Editorialkaltim.com – Pemerintah Provinsi (Pemprov) Kalimantan Timur (Kaltim) menerjunkan 3.420 mahasiswa ke 377 desa dan kelurahan melalui KKN Kolaborasi 2026. Ribuan mahasiswa itu diharapkan tak sekadar menjalankan kewajiban akademik, tetapi menjadi kekuatan riset untuk menghasilkan solusi hingga rekomendasi kebijakan pembangunan daerah.
Pesan itu disampaikan Gubernur Kaltim Rudy Mas’ud melalui Staf Ahli Bidang III Puguh Harjanto saat melepas peserta KKN Kolaborasi 2026 di Gedung Plenary Hall Samarinda, Sabtu (11/7/2026).
“Beberapa waktu lalu, ketika saya menerima audiensi tentang KKN Kolaborasi dari DPMPD dan perwakilan perguruan tinggi, saya tidak lagi melihat ini sebagai program pengabdian masyarakat biasa. Saya melihat 3.420 mahasiswa dari sembilan perguruan tinggi menjadi sebuah kekuatan riset dan eksperimen taktis yang sedang kita uji di lapangan,” ujar Puguh membacakan sambutan gubernur.
Pemprov Kaltim ingin kehadiran ribuan mahasiswa tersebut memberikan dampak nyata bagi masyarakat.

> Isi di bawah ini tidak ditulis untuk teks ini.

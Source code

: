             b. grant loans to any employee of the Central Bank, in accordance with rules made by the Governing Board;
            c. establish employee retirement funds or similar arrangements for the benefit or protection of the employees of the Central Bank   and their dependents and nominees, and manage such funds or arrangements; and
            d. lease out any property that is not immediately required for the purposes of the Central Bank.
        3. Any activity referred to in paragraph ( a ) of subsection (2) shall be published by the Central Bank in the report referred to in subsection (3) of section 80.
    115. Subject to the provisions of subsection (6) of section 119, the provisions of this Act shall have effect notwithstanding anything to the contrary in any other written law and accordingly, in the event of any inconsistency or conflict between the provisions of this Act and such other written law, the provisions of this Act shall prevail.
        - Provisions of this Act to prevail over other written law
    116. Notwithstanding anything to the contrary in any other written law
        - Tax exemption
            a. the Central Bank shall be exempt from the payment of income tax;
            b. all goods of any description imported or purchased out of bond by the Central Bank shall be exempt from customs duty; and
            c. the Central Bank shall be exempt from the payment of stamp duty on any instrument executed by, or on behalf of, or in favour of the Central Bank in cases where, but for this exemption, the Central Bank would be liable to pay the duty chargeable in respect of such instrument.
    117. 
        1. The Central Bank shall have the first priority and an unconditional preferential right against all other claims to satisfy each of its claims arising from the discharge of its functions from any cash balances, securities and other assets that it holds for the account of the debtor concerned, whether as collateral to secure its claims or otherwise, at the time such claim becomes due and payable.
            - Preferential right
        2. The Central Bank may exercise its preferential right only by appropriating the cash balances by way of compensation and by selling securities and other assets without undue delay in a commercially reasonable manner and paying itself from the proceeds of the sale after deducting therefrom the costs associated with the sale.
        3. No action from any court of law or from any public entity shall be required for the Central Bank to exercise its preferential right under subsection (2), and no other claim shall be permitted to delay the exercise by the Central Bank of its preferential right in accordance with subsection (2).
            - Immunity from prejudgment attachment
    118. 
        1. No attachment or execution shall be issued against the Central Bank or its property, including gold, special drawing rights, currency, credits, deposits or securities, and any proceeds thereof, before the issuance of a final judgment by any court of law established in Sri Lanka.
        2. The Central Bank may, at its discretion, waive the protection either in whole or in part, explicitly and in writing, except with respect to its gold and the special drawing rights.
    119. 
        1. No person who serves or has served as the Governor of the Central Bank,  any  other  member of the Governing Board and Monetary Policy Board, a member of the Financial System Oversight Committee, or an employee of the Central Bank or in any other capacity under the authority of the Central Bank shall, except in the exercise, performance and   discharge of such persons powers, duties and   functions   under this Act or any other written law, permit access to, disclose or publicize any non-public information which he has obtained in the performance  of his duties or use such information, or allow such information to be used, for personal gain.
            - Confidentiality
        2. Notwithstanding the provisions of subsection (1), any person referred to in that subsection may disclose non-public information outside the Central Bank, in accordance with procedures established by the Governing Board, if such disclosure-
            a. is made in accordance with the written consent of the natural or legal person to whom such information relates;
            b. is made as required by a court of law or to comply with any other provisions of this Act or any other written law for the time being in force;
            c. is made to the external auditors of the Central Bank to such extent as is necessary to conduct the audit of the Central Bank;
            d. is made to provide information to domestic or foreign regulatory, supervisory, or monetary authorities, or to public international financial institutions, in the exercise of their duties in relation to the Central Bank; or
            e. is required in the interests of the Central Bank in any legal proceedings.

Program yang dijalankan selama KKN diminta menghasilkan keluaran terukur, rekomendasi yang dapat diterapkan, hingga mendorong perubahan perilaku masyarakat.
“Kita ingin memastikan KKN Kolaborasi tidak berhenti menjadi laporan yang tersimpan di rak kampus, tetapi menjadi gerakan yang dampaknya terus berlanjut di masyarakat,” katanya.
Puguh mengatakan tantangan pembangunan Kaltim semakin kompleks. Pesatnya transformasi digital harus diimbangi dengan peningkatan kemampuan masyarakat menghadapi berbagai persoalan sosial dan ancaman di ruang digital.
Mahasiswa pun diminta membantu memperkuat kapasitas perangkat desa dan Badan Usaha Milik Desa (BUMDes), terutama dalam pengelolaan administrasi dan penyusunan laporan keuangan yang akuntabel.
“Saya ingin kalian membangun sistem proteksi pengetahuan di desa, termasuk di Badan Usaha Milik Desa (BUMDes) dan perangkat desa, sehingga mereka mampu menyusun laporan keuangan yang akuntabel serta siap bersaing di masa depan. Dengan begitu masyarakat juga tidak mudah terjerat pinjaman ilegal, judi online, maupun penipuan digital,” tegasnya.
Selain persoalan digitalisasi, mahasiswa juga didorong terlibat dalam percepatan penurunan angka stunting melalui edukasi kepada masyarakat.
KKN Kolaborasi berlangsung mulai 12 Juli hingga 22 Agustus 2026. Selama lebih dari satu bulan berada di tengah masyarakat, ribuan mahasiswa tersebut diharapkan menjadi “laboratorium berjalan” yang mampu memotret persoalan sekaligus merumuskan solusi pembangunan.
“Laporan akhir yang kalian susun nanti akan menjadi basis data bagi pemerintah dalam menentukan arah kebijakan, penganggaran, dan pembangunan di Kalimantan Timur,” ujarnya.
Menurut Puguh, kehadiran mahasiswa di tengah masyarakat juga menjadi bentuk nyata kolaborasi pentahelix yang melibatkan pemerintah, perguruan tinggi, masyarakat, dunia usaha, dan pemangku kepentingan lainnya.
Pemprov Kaltim mencatat sekitar 55 persen penduduk tinggal di wilayah perkotaan dan 45 persen berada di perdesaan. Kesenjangan pembangunan antara desa dan kota menjadi salah satu persoalan yang ingin ditekan melalui kolaborasi tersebut.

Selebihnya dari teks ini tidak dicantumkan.